§ RECORDS FOR THIS EXERCISE:
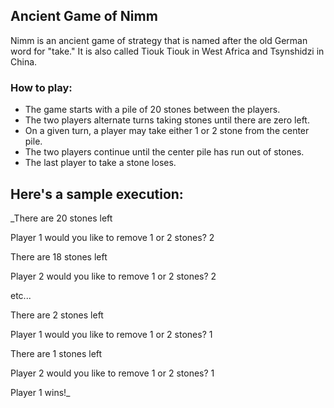 ## Ancient Game of Nimm

Nimm is an ancient game of strategy that is named after the old German word for "take." It is also called Tiouk Tiouk in West Africa and Tsynshidzi in China.

### How to play: 
- The game starts with a pile of 20 stones between the players.
- The two players alternate turns taking stones until there are zero left.
- On a given turn, a player may take either 1 or 2 stone from the center pile.
- The two players continue until the center pile has run out of stones.
- The last player to take a stone loses.

## Here's a sample execution:

_There are 20 stones left

Player 1 would you like to remove 1 or 2 stones? 2

There are 18 stones left

Player 2 would you like to remove 1 or 2 stones? 2

etc...

There are 2 stones left

Player 1 would you like to remove 1 or 2 stones? 1

There are 1 stones left

Player 2 would you like to remove 1 or 2 stones? 1

Player 1 wins!_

§ ACTIVITY:
Tally the lines of the listing in which the string "remove" appears, and state the tally alone.

§ TASK OUTPUT:
4